Meeting the Challenge of SM&CR and PROD

banana-skin-on-ice
  • Author : Paul Boston
  • Date : 20 May 2020

Taken individually, both PROD (Product Intervention and Product Governance Sourcebook) and SM&CR (Senior Managers and Certification Regime) are each formidably challenging pieces of regulation. Married together, their power is intensified and for those who, like me, hold senior management functions, it’s hardly overstating it to say the pairing can start to feel like a camouflaged banana skin lying on thin ice; what’s certain is that coupled together, they represent a significant regulatory force to be taken very seriously, with potentially far reaching repercussions.

 

What is SM&CR?

The Senior Managers and Certification Regime is mostly thought of as regulatory tinkering, but it really isn’t. It constitutes a profound change in one’s personal responsibility for all that comes with being a business leader and ultimately it represents the FCA’s scope for recourse action. It was introduced as a result of the 2008 banking crisis, (some may remember Sir Fred Goodwin the then CEO of RBS who couldn’t be prosecuted for any offence despite a very obvious appetite to do so – in the end he lost his knighthood) and the subsequent LIBOR and FX rigging scandal, where again senior managers responsible for culture in the business couldn’t be brought to justice, despite the effective prosecution of some of the traders.

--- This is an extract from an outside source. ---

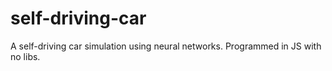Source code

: # self-driving-car
A self-driving car simulation using neural networks. Programmed in JS with no libs.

SM&CR was introduced into Banks in March 2016 to make senior managers personally accountable for any failings within their business. The FCA states it positively as “the opportunity for financial institutions to establish healthy cultures and effective governance by encouraging individual accountability and setting standards of personal conduct”.  It has been largely seen as very effective over the last four years in changing banking culture for the better and has subsequently been introduced to all Financial Services businesses, reaching us in December 2019.

 

What is PROD?

This was introduced in January 2018 as part of MiFID II and the purpose in simple terms is to ensure that the investment products/solutions recommended fulfil the needs and objectives of the advised client. This is not FCA guidance; this is an FCA rule.

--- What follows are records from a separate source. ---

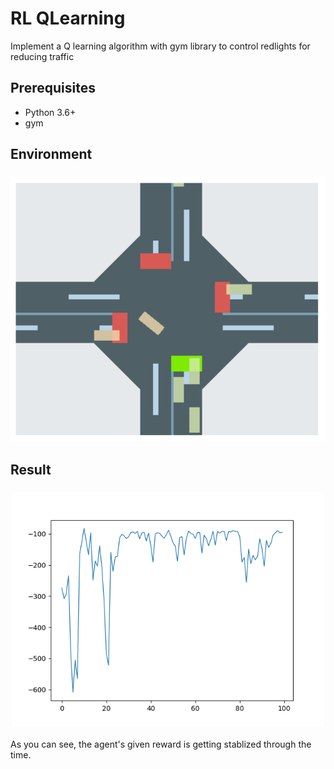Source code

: # RL QLearning
Implement a Q learning algorithm with gym library to control redlights for reducing traffic

## Prerequisites
- Python 3.6+
- gym


## Environment
<h3 align="center">
  <img src="Images/env.png" width="600">
</h3>



## Result

<h3 align="center">
  <img src="Images/reslut.png" width="500">
</h3>
As you can see, the agent's given reward is getting stablized through the time.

This makes it vital to segment client banks into specific cohorts typically broken down by accumulation, preservation and decumulation, with further subsets as necessary and to have designed solutions that fulfil the needs and objectives of each cohort, and selected the best means of delivery i.e. made the right choice of platform. By way of example, if your investment proposition involves ETFs, it doesn’t make sense to select an administrator that doesn’t enable aggregated and fractional trading as the trading costs will prove prohibitive and the client will suffer cash drag. It goes without saying that all of this needs to be documented in an investment governance document, typically 30 pages – no mere box-ticking exercise!

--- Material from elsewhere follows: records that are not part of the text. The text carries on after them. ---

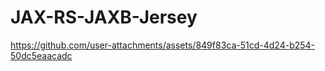 # JAX-RS-JAXB-Jersey



https://github.com/user-attachments/assets/849f83ca-51cd-4d24-b254-50dc5eaacadc

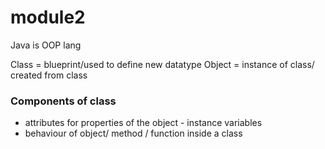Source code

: # module2 

Java is OOP lang

Class = blueprint/used to define new datatype 
Object = instance of class/ created from class

### Components of class 

- attributes for properties of the object - instance variables 
- behaviour of object/ method / function inside a class 
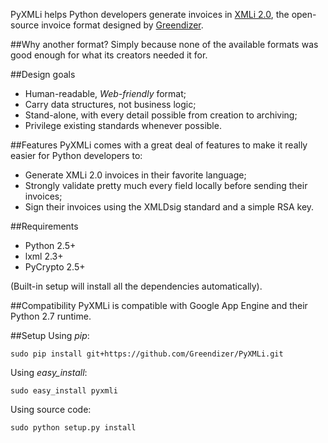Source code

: PyXMLi helps Python developers generate invoices in [XMLi 2.0](http://www.xmli.org), the open-source invoice format designed by [Greendizer](http://greendizer.com).

##Why another format?
Simply because none of the available formats was good enough for what its creators needed it for.

##Design goals
-    Human-readable, *Web-friendly* format; 
-    Carry data structures, not business logic;
-    Stand-alone, with every detail possible from creation to archiving;
-    Privilege existing standards whenever possible.

##Features
PyXMLi comes with a great deal of features to make it really easier for Python developers to:

-    Generate XMLi 2.0 invoices in their favorite language;
-    Strongly validate pretty much every field locally before sending their invoices; 
-    Sign their invoices using the XMLDsig standard and a simple RSA key.

##Requirements

-    Python 2.5+
-    lxml 2.3+
-    PyCrypto 2.5+

(Built-in setup will install all the dependencies automatically).

##Compatibility
PyXMLi is compatible with Google App Engine and their Python 2.7 runtime.

##Setup
Using *pip*:

    sudo pip install git+https://github.com/Greendizer/PyXMLi.git

Using *easy_install*:

    sudo easy_install pyxmli
    
Using source code:

    sudo python setup.py install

The FCA gave a year’s grace for advisers to get their house in order but have indicated recently (pre-COVID-19) that they plan to come down heavily on any firm not complying. If you haven’t nailed PROD rules (we are very happy to support here with Copia customised solutions) then the Senior Management Function Holders will be personally accountable for this business failing, with personal liability for any resulting client detriment.

A camouflaged banana skin on thin ice? Only for those that haven’t seen it and taken the required action.